Clinical implementation of chromosomal microarray analysis: summary of 2513 postnatal cases

Abstract

Background: Array Comparative Genomic Hybridization (a-CGH) is a powerful molecular cytogenetic tool to detect genomic imbalances and study disease mechanism and pathogenesis. We report our experience with the clinical implementation of this high resolution human genome analysis, referred to as Chromosomal Microarray Analysis (CMA).

Methods and findings: CMA was performed clinically on 2513 postnatal samples from patients referred with a variety of clinical phenotypes. The initial 775 samples were studied using CMA array version 4 and the remaining 1738 samples were analyzed with CMA version 5 containing expanded genomic coverage. Overall, CMA identified clinically relevant genomic imbalances in 8.5% of patients: 7.6% using V4 and 8.9% using V5. Among 117 cases referred for additional investigation of a known cytogenetically detectable rearrangement, CMA identified the majority (92.5%) of the genomic imbalances. Importantly, abnormal CMA findings were observed in 5.2% of patients (98/1872) with normal karyotypes/FISH results, and V5, with expanded genomic coverage, enabled a higher detection rate in this category than V4. For cases without cytogenetic results available, 8.0% (42/524) abnormal CMA results were detected; again, V5 demonstrated an increased ability to detect abnormality. Improved diagnostic potential of CMA is illustrated by 90 cases identified with 51 cryptic microdeletions and 39 predicted apparent reciprocal microduplications in 13 specific chromosomal regions associated with 11 known genomic disorders. In addition, CMA identified copy number variations (CNVs) of uncertain significance in 262 probands; however, parental studies usually facilitated clinical interpretation. Of these, 217 were interpreted as familial variants and 11 were determined to be de novo; the remaining 34 await parental studies to resolve the clinical significance.

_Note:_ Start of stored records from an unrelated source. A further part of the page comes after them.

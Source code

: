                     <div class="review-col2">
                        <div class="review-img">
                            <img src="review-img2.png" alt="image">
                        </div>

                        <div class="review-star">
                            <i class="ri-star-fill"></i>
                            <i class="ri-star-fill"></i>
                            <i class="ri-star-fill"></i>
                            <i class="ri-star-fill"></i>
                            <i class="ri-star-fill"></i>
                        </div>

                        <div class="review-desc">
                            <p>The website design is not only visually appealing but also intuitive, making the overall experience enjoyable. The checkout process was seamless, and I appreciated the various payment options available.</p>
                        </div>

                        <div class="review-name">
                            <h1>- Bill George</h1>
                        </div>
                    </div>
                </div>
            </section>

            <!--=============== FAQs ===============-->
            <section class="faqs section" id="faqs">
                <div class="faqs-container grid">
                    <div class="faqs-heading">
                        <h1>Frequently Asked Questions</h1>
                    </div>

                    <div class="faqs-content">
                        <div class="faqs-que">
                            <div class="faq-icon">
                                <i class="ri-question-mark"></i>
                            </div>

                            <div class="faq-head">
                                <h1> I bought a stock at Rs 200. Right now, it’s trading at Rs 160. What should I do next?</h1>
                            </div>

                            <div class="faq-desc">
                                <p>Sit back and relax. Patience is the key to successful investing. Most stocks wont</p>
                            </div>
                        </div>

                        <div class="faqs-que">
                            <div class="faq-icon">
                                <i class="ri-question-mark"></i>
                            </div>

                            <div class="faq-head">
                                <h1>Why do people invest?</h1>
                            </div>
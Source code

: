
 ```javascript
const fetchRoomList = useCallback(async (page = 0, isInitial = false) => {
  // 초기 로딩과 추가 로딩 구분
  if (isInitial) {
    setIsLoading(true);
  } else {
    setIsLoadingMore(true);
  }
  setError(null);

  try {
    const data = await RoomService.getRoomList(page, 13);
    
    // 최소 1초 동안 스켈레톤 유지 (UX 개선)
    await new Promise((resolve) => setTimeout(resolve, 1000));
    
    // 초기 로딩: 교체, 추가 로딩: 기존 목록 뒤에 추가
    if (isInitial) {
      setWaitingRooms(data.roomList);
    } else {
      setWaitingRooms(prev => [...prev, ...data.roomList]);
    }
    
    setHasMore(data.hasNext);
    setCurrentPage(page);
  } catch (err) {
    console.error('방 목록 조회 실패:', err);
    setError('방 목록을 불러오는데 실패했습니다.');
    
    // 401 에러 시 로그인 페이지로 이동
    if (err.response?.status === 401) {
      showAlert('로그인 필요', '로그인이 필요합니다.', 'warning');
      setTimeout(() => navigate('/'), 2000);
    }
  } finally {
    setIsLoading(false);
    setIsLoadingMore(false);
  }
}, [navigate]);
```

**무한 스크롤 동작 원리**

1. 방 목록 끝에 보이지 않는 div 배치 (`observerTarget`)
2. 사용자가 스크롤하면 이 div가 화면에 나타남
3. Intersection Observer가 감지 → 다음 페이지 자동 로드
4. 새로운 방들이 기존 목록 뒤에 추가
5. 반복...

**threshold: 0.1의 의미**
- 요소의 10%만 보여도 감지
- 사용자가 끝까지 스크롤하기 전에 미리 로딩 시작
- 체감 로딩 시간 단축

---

Conclusions: This large set of clinical results demonstrates the significantly improved sensitivity of CMA for the detection of clinically relevant genomic imbalances and highlights the need for comprehensive genetic counseling to facilitate accurate clinical correlation and interpretation.

Figure 1

Example of reciprocal deletion/duplication CMA ratio plots with FISH validation. A Three sets of ratio plots showing examples of reciprocal microdeletion and microduplication at PWS/AS (on V5), NF1 (on V4) and DGS/VSFS (on V5) critical regions on chromosomes 15q11.2, 17q11.2 and 22q11.2, respectively. The vertical lines represent the BAC clones interrogating targeted regions of the genome, aligned according to their chromosomal position with the signal intensity ratios observed from the combined dye-swap experiments. Gains (G) are to the right and losses (L) to the left. Red circles highlight the signal ratios revealing genomic losses whereas the blue circles indicate copy number gains consistent with genomic deletions and reciprocal duplications, respectively. B FISH validation results. Control probes were labeled with a green chromophore and clones detecting deletions (in metaphase) or duplications (in interphase) were labeled in red for PWS/AS del/dup, NF1 del/dup and DG/VCFS del/dup.

Figure 2

Ideogram of Copy Number Variations (CNVs). Big arrows indicate CNVs Type 1 (N = 119), except AZFc on the Y chromosome (N = 35). * represents V4 and for V5 for CNVs Type 2 (N = 143). A total of 262 copy number variations (CNVs) were identified by CMA. Of these, 217 were interpreted as familial variants (green) and 11 were determined to be de novo (red); 34 CNVs that await parental studies are depicted with unknown clinical significance (black). Positions showing losses are on the left side of the chromosome whereas gains are on the right side.